**Exercise brief:**
Say how many lines in the data below contain the word "como", and give no other text.

Stored data entries:
# # # # #
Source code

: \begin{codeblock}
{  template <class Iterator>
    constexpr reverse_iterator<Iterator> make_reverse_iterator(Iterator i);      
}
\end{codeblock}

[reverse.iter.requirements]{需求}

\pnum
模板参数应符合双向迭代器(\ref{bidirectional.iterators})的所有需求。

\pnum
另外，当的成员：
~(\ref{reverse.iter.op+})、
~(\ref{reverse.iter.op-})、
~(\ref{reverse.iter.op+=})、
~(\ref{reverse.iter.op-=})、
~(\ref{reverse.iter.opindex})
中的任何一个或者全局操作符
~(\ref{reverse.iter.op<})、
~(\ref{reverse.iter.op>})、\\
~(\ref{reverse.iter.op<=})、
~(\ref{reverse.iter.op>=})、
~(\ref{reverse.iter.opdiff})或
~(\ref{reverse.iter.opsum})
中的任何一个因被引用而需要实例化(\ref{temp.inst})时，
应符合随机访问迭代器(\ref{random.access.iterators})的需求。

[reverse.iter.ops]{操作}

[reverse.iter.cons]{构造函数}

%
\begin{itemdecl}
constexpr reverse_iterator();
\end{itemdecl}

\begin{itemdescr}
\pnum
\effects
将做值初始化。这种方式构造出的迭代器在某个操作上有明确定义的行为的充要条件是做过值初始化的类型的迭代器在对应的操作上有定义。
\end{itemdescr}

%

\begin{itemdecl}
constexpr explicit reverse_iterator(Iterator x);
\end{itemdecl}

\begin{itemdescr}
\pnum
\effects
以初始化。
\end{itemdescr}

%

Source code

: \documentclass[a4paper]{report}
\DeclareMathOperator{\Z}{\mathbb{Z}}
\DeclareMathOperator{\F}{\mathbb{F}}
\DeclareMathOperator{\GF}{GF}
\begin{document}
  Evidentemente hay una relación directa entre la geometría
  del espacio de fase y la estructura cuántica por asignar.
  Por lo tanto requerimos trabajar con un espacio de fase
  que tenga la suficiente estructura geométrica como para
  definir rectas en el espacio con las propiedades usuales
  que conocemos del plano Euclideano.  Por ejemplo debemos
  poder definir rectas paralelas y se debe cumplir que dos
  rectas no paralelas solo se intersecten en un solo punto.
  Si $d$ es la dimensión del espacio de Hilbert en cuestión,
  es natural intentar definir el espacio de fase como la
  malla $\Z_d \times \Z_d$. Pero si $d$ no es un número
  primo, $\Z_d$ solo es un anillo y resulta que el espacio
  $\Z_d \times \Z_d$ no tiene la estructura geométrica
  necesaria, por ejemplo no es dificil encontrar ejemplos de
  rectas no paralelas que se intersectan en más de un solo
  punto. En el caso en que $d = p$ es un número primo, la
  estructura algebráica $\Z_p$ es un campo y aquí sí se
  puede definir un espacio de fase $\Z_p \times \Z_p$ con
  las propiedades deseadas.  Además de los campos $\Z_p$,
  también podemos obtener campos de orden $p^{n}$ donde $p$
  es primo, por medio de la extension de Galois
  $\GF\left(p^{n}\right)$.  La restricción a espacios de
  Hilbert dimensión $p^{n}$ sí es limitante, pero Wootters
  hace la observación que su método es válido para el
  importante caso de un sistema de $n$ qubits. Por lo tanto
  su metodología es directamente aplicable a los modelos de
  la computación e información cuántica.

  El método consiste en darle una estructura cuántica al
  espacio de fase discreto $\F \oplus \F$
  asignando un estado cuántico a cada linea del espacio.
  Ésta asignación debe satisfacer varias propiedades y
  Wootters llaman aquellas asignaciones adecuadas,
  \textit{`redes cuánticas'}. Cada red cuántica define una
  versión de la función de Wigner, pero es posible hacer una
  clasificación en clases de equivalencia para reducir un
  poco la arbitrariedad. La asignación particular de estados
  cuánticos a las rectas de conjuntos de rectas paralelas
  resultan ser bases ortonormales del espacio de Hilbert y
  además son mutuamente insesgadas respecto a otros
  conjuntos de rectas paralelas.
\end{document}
# # # # #
**Solution:**
2